Hoy la artista está completamente recuperada, pero es consciente de que el riesgo de recaer es alto y por eso mientras grababa la película estuvo acompañada por un grupo de especialistas que vigilaron su cambio corporal, pues ella debió bajar de peso durante el rodaje. Es por eso que en los meses pasados los tabloides empezaron a especular sobre su figura, que lucía extrañamente delgada.

La actriz ha aprovechado el lanzamiento de la cinta para criticar los comentarios hirientes que hacen los medios de comunicación y las personas del común sobre el cuerpo de las mujeres, pues nadie sabe los dramas que se esconden detrás de cada persona.

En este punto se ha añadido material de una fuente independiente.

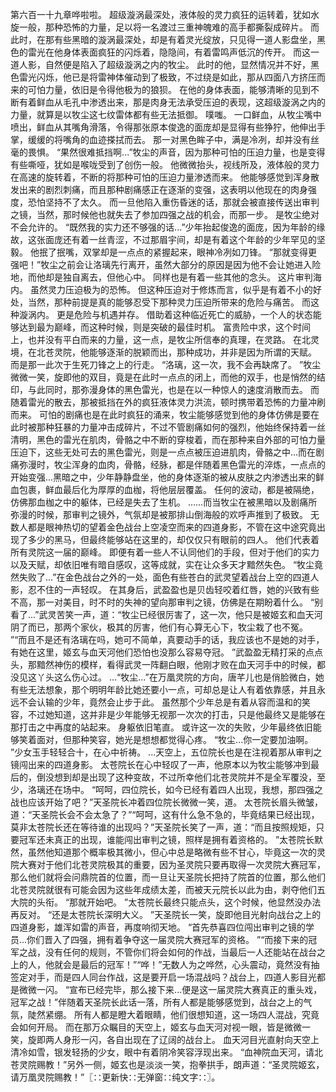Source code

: 第六百一十九章哗啦啦。
超级漩涡最深处，液体般的灵力疯狂的运转着，犹如水旋一般，那种恐怖的力量，足以将一名渡过三重神魄难的高手都撕裂成碎片。
而此时，在那有些黑暗的漩涡最深处，却是有着灵光绽放，只见得一道人影盘坐，黑色的雷光在他身体表面疯狂的闪烁着，隐隐间，有着雷鸣声低沉的传开。
而这一道人影，自然便是陷入了超级漩涡之内的牧尘。
此时的他，显然情况并不好，黑色雷光闪烁，他已是将雷神体催动到了极致，不过绕是如此，那从四面八方挤压而来的可怕力量，依旧是令得他极为的狼狈。
在他的身体表面，能够清晰的见到不断有着鲜血从毛孔中渗透出来，那是肉身无法承受压迫的表现，这超级漩涡之内的力量，就算是以牧尘这七纹雷体都有些无法抵御。
噗嗤。
一口鲜血，从牧尘嘴中喷出，鲜血从其嘴角滑落，令得那张原本俊逸的面庞却是显得有些狰狞，他伸出手掌，缓缓的将嘴角的血迹搽拭而去。
那一对黑色眸子中，满是冷冽，却并没有丝毫的畏惧。
“果然很难抵挡啊...”牧尘的声音，因为那种可怕的压迫力量，也是变得有些嘶哑，犹如是喉咙受到了创伤一般。
他微微抬头，视线所及，液体般的灵力在高速的旋转着，不断的将那种可怕的压迫力量渗透而来。
他能够感觉到浑身散发出来的剧烈刺痛，而且那种剧痛感正在逐渐的变强，这表明以他现在的肉身强度，恐怕坚持不了太久。
而一旦他陷入重伤昏迷的话，那就会被直接传送出审判之镜，当然，那时候他也就失去了参加四强之战的机会，而那一步。
是牧尘绝对不会允许的。
“既然我的实力还不够强的话...”少年抬起俊逸的面庞，因为年龄的缘故，这张面庞还有着一丝青涩，不过那眉宇间，却是有着这个年龄的少年罕见的坚毅。
他抿了抿嘴，双掌却是一点点的紧握起来，眼神冷冽如刀锋。
“那就变得更强吧！”牧尘之前会让洛璃先行离开，虽然大部分的原因是因为他不会让她进入险地，而他却是独自离去，但他心中。
同样也是有着一些其他的念头。
这片审判海内。
虽然灵力压迫极为的恐怖。
但这种压迫对于修炼而言，似乎是有着不小的好处，当然，那种前提是真的能够忍受下那种灵力压迫所带来的危险与痛苦。
而这种漩涡内。
更是危险与机遇并存。
借助着这种临近死亡的威胁，一个人的状态能够达到最为巅峰，而这种时候，则是突破的最佳时机。
富贵险中求，这个时间上，也并没有平白而来的力量，这一点，是牧尘所信奉的真理，在灵路。
在北灵境，在北苍灵院，他能够逐渐的脱颖而出，那种成功，并非是因为所谓的天赋。
而是那一此次于生死刀锋之上的行走。
“洛璃，这一次，我不会再缺席了。
”牧尘微微一笑，旋即他的双目，竟是在此时一点点的闭上，而他的双手，也是悄然的结印，与此同时，那弥漫身体的黑色雷光，也是在以一种惊人的速度消散而去。
而随着雷光的散去，那被抵挡在外的疯狂液体灵力洪流，顿时携带着恐怖的力量冲刷而来。
可怕的剧痛也是在此时疯狂的涌来，牧尘能够感觉到他的身体仿佛是要在此时被那种狂暴的力量冲击成碎片，不过不管剧痛如何的强烈，他始终保持着一丝清明，黑色的雷光在肌肉，骨骼之中不断的穿梭着，而在那种来自外部的可怕力量压迫下，这些无处可去的黑色雷光，则是一点点被压迫进肌肉，骨骼之中...而在剧痛弥漫时，牧尘浑身的血肉，骨骼，经脉，都是伴随着黑色雷光的淬炼，一点点的开始变强...黑暗之中，少年静静盘坐，他的身体逐渐的被从皮肤之内渗透出来的鲜血包裹，鲜血最后化为厚厚的血枷，将他层层覆盖。
任何的波动，都是被隔绝，仿佛那血枷之中的躯体，已经是失去了生机。
......而当牧尘在被黑暗以及剧痛所弥漫的时候，那审判之镜外，气氛却是被那排山倒海般的欢呼声推到了极致。
无数人都是眼神热切的望着金色战台上空凌空而来的四道身影，不管在这中途究竟出现了多少的黑马，但最终能够站在这里的，却仅仅只有眼前的四人。
他们代表着所有灵院这一届的巅峰。
即便有着一些人不认同他们的手段，但对于他们的实力以及天赋，却依旧唯有暗自感叹，这等成就，实在让众多天才黯然失色。
“牧尘竟然失败了...”在金色战台之外的一处，面色有些苍白的武灵望着战台上空的四道人影，忍不住的一声轻叹。
在其身后，武盈盈也是贝齿轻咬着红唇，她的兴致有些不高，那一对美目，时不时的失神的望向那审判之镜，仿佛是在期盼着什么。
“别看了...”武灵苦笑一声，道：“牧尘已经很厉害了，这一次，他只是被姬玄和血天河阴了而已，那两个家伙，极其的厉害，他们有心算无心下，牧尘栽了也不冤。
”“而且不是还有洛璃在吗，她可不简单，真要动手的话，我应该也不是她的对手，有她在这里，姬玄与血天河他们恐怕也没那么容易夺冠。
”武盈盈无精打采的点点头，那黯然神伤的模样，看得武灵一阵翻白眼，他刚才败在血天河手中的时候，都没见这丫头这么伤心过。
...“牧尘...”在万凰灵院的方向，唐芊儿也是俏脸微白，她有些无法想象，那个明明年龄比她还要小一点，可却总是让人有着依靠感，并且永远不会认输的少年，竟然会止步于此。
虽然那个少年总是有着从容而温和的笑容，不过她知道，这并非是少年能够无视那一次次的打击，只是他最终又是能够在那打击之中再度的站起来。
身躯依旧笔直。
或许这一次的失败，少年最终依旧能够笑着面对，但那种笑容，她光是想想都觉得心疼。
“牧尘...你一定要加油啊。
”少女玉手轻轻合十，在心中祈祷。
...天空上，五位院长也是在注视着那从审判之镜闯出来的四道身影。
太苍院长在心中轻叹了一声，他原本以为牧尘能够冲到最后的，倒没想到却是出现了这种变故，不过所幸他们北苍灵院并不是全军覆没，至少，洛璃还在场中。
“呵呵，四位院长，如今已经有着四人出现，我想，那四强之战也应该开始了吧？”天圣院长冲着四位院长微微一笑，道。
太苍院长眉头微皱，道：“天圣院长会不会太急了？”“呵呵，这有什么急不急的，毕竟结果已经出现，莫非太苍院长还在等待谁的出现吗？”天圣院长笑了一声，道：“而且按照规矩，只要冠军还未真正的出现，谁能闯出审判之镜，照样是拥有着资格的。
”太苍院长默然，虽然他知道那个概率极其微小，但心中总是略微有些不甘心，毕竟这一次的灵院大赛对于他们北苍灵院极其的重要，因为圣灵院只要再取得一次灵院大赛冠军，那么他们就将会问鼎院首的位置，而一旦让天圣院长把持了院首的位置，那么他们北苍灵院就很有可能会因为这些年成绩太差，而被天元院长以此为由，剥夺他们五大院的头衔。
“那就开始吧。
”太苍院长最终只能点头，这个时候，他显然没办法再反对。
“还是太苍院长深明大义。
”天圣院长一笑，旋即他目光射向战台之上的四道身影，雄浑如雷的声音，再度响彻天地。
“首先恭喜四位闯出审判之镜的学员...你们晋入了四强，拥有着争夺这一届灵院大赛冠军的资格。
”“而接下来的冠军之战，没有任何的规则，不管你们将会如何的作战，当最后一人还能站在战台之上的人，他就会是最后的冠军！”“哗！”无数人为之哗然，心头震动，竟然没有抽签定对手，而是四人同台作战，这是要开启一场混战吗？战台上，四道人影目光都是微微一闪。
“宣布已经完毕，那么接下来...便是这一届灵院大赛真正的重头戏，冠军之战！”伴随着天圣院长此话一落，所有人都是能够感觉到，战台之上的气氛，陡然紧绷。
所有人都是瞪大着眼睛，他们很想知道，这一场四人混战，究竟会如何开局。
而在那万众瞩目的天空上，姬玄与血天河对视一眼，皆是微微一笑，旋即两人身形一闪，各自出现在了辽阔的战台上。
血天河目光直射向天空上清冷如雪，银发轻扬的少女，眼中有着阴冷笑容浮现出来。
“血神院血天河，请北苍灵院赐教！”另外一侧，姬玄也是淡淡一笑，抱拳拱手，朗声道：“圣灵院姬玄，请万凰灵院赐教！”〖∷更新快∷无弹窗∷纯文字∷〗。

Pero Lily no es la única integrante de la producción de Hasta los huesos que ha enfrentado estos problemas. La directora del filme, Marti Noxon, también padeció trastornos alimentarios y ha decidido contar la historia sin evadir los pedazos oscuros e incómodos en los procesos de recuperación a los que se someten los pacientes. Marti ha admitido en entrevistas pasadas que para muchos directores y productores hombres el tema de la anorexia o de la bulimia es una realidad en la que no hay que ahondar, pero ella ha decidido abanderar la lucha y la prevención de estas enfermedades para que dejen de ser un tabú y para que los jóvenes, especialmente, aprendan a amar, respetar y valorar cada centímetro de su cuerpo, tal como es.